One widely distributed poster featured an illustration of a haredi soldier in IDF uniform abandoning a haredi protest and leaping over a wall into a fiery blaze of haredim in uniform.
“Committing suicide for a livelihood,” the poster declares of such soldiers.
At a mass demonstration against legislation for drafting haredi yeshiva students last month, haredi activists handed out pamphlets explaining how to counter the arguments of hardakim. Two weeks ago, a competition was announced asking children and professionals to send in their best drawings of hardakim. The haredi news website B’hadrei Haredim published on Monday some of the submissions from the children’s category, including one showing a garbage truck sweeping up so-called hardakim in IDF uniforms.
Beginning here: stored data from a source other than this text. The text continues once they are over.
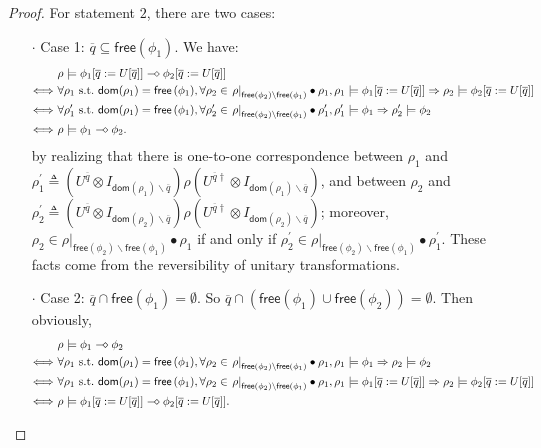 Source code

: \documentclass[conference,compsoc, 10pt]{IEEEtran}
\newcommand {\qbar} {{\overline{q}}}
\newcommand {\qU} {{\overline{q}:=U[\overline{q}]}}
\newcommand {\id } {{I}}
\newcommand {\dom }[1] {{\mathsf{dom}\!\left(#1\right)}}
\newcommand {\free }[1] {{\mathsf{free}\left(#1\right)}}
\newcommand {\rt }[2] {{\left.{#1}\right|_{#2}}}
\newcommand {\sdimp} {\mathrel{-\mkern-2.5mu\diamond}}
\begin{document}
\begin{appendices}
\begin{proof}
			For statement $\mathit 2$, there are two cases:
			\begin{itemize}
				\item[$\cdot$]Case 1: $\qbar\subseteq\free{\phi_1}$. We have:
				\begin{align*}
				&\rho\models\phi_1[\qU]\sdimp\phi_2[\qU] \\
				\Longleftrightarrow\ &\forall\rho_1\text{\ s.t.\ }\dom{\rho_1}=\free{\phi_1}, \forall\rho_2\in\rt{\rho}{\free{\phi_2}\backslash\free{\phi_1}}\bullet\rho_1, \rho_1\models\phi_1[\qU]\Rightarrow\rho_2\models\phi_2[\qU] \\
				\Longleftrightarrow\ &\forall\rho_1^\prime\text{\ s.t.\ }\dom{\rho_1}=\free{\phi_1}, \forall\rho_2^\prime\in\rt{\rho}{\free{\phi_2}\backslash\free{\phi_1}}\bullet\rho_1^\prime, \rho_1^\prime\models\phi_1\Rightarrow\rho_2^\prime\models\phi_2 \\
				\Longleftrightarrow\ &\rho\models\phi_1\sdimp\phi_2. 
				\end{align*}
				by realizing that there is one-to-one correspondence between $\rho_1$ and $\rho_1^\prime\triangleq(U^{\qbar}\otimes\id_{\dom{\rho_1}\backslash\qbar})\rho(U^{\qbar\dag}\otimes\id_{\dom{\rho_1}\backslash\qbar})$, and between $\rho_2$ and $\rho_2^\prime\triangleq(U^{\qbar}\otimes\id_{\dom{\rho_2}\backslash\qbar})\rho(U^{\qbar\dag}\otimes\id_{\dom{\rho_2}\backslash\qbar})$; moreover, $\rho_2\in\rt{\rho}{\free{\phi_2}\backslash\free{\phi_1}}\bullet\rho_1$ if and only if $\rho_2^\prime\in\rt{\rho}{\free{\phi_2}\backslash\free{\phi_1}}\bullet\rho_1^\prime$. These facts come from the reversibility of unitary transformations.
				
				\item[$\cdot$]Case 2: $\qbar\cap\free{\phi_1} = \emptyset$. So $\qbar\cap(\free{\phi_1}\cup\free{\phi_2}) = \emptyset$. Then obviously,
				\begin{align*}
				&\rho\models\phi_1\sdimp\phi_2 \\
				\Longleftrightarrow\ &\forall\rho_1\text{\ s.t.\ }\dom{\rho_1}=\free{\phi_1}, \forall\rho_2\in\rt{\rho}{\free{\phi_2}\backslash\free{\phi_1}}\bullet\rho_1, \rho_1\models\phi_1\Rightarrow\rho_2\models\phi_2 \\
				\Longleftrightarrow\ &\forall\rho_1\text{\ s.t.\ }\dom{\rho_1}=\free{\phi_1}, \forall\rho_2\in\rt{\rho}{\free{\phi_2}\backslash\free{\phi_1}}\bullet\rho_1, \rho_1\models\phi_1[\qU]\Rightarrow\rho_2\models\phi_2[\qU] \\
				\Longleftrightarrow\ &\rho\models\phi_1[\qU]\sdimp\phi_2[\qU]. 
				\end{align*}
			\end{itemize}
		\end{proof}
		

\end{appendices}
\end{document}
The winning entries will be posted around haredi neighborhoods and sent via email to a special distribution list of several hundred thousand addresses.
Posters currently on display in ultra-Orthodox neighborhoods mock recent calls not to attack haredi conscripts. The posters tout themselves as from the “Rabbinical Court of the Community of Weak-minded Haredim,” headed by “the great rabbis” Tzadok and Beitus, heretics from the Talmudic era, “the mystic and convert to Islam Shabbatai Tzvi,” a false messiah from the 17th century, and other bête noirs of the haredi community.
The mock declaration cites various rabbinic sources supporting public opposition to someone who commits a sin and says sarcastically in the name of the “rabbis” of the “Rabbinical Court of Hardakim” that they do not think such methods are a good idea any longer.